(Stored entries)
.....

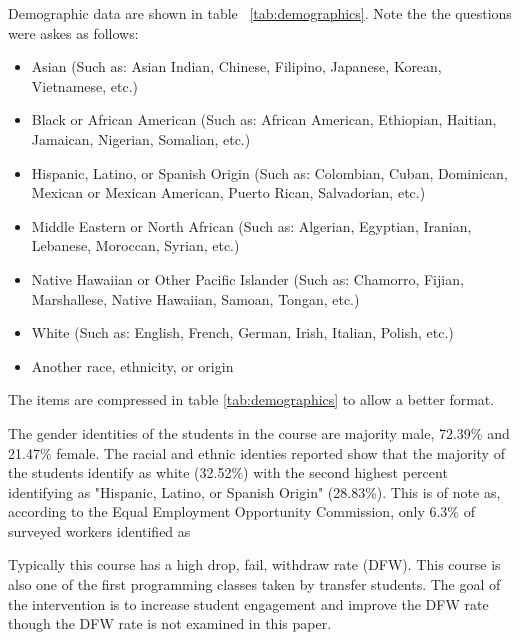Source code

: \documentclass[12pt]{article}
\begin{document}
Demographic data are shown in table ~\ref{tab:demographics}. Note the the questions were askes as follows: 
\begin{itemize}
    \item Asian (Such as: Asian Indian, Chinese, Filipino, Japanese, Korean, Vietnamese, etc.) 
    \item Black or African American (Such as: African American, Ethiopian, Haitian, Jamaican, Nigerian, Somalian, etc.)
    \item Hispanic, Latino, or Spanish Origin (Such as: Colombian, Cuban, Dominican, Mexican or Mexican American, Puerto Rican, Salvadorian, etc.)
    \item Middle Eastern or North African (Such as: Algerian, Egyptian, Iranian, Lebanese, Moroccan, Syrian, etc.)
    \item Native Hawaiian or Other Pacific Islander (Such as: Chamorro, Fijian, Marshallese, Native Hawaiian, Samoan, Tongan, etc.)
    \item  White (Such as: English, French, German, Irish, Italian, Polish, etc.)
    \item Another race, ethnicity, or origin
\end{itemize}
The items are compressed in table \ref{tab:demographics} to allow a better format.

The gender identities of the students in the course are majority male, 72.39\% and 21.47\% female.  The racial and ethnic identies reported show that the majority of the students identify as white (32.52\%) with the second highest percent identifying as "Hispanic, Latino, or Spanish Origin" (28.83\%). This is of note as, according to the Equal Employment Opportunity Commission, only 6.3\% of surveyed workers identified as  \cite{DIVERSITYHIGHTECH}

Typically this course has a high drop, fail, withdraw rate (DFW).  This course is also one of the first programming classes taken by transfer students.  The goal of the intervention is to increase student engagement and improve the DFW rate though the DFW rate is not examined in this paper.  
{}
\end{document}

.....

- _Exercise prompt_
Say how many lines above hold the word "Latino", giving only the count.

- _Solution to the exercise_
2